----- Data for this task

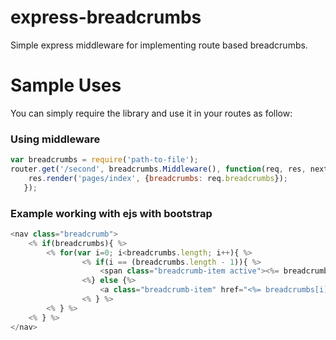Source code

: # express-breadcrumbs
Simple express middleware for implementing route based breadcrumbs.

# Sample Uses
You can simply require the library and use it in your routes as follow:

### Using middleware

```javascript
var breadcrumbs = require('path-to-file');
router.get('/second', breadcrumbs.Middleware(), function(req, res, next) {
	res.render('pages/index', {breadcrumbs: req.breadcrumbs});
   });
```

### Example working with ejs with bootstrap

```javascript
<nav class="breadcrumb">
	<% if(breadcrumbs){ %>
		<% for(var i=0; i<breadcrumbs.length; i++){ %>
				<% if(i == (breadcrumbs.length - 1)){ %>
					<span class="breadcrumb-item active"><%= breadcrumbs[i].name %></span>
				<%} else {%>
					<a class="breadcrumb-item" href="<%= breadcrumbs[i].url %>"><%= breadcrumbs[i].name %></a>
				<% } %>
		<% } %>
	<% } %>
</nav>
```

----------

#### [Problem details]
Wherever the string "name" appears in a line above, copy that line.

#### [Response below]
					<span class="breadcrumb-item active"><%= breadcrumbs[i].name %></span>
					<a class="breadcrumb-item" href="<%= breadcrumbs[i].url %>"><%= breadcrumbs[i].name %></a>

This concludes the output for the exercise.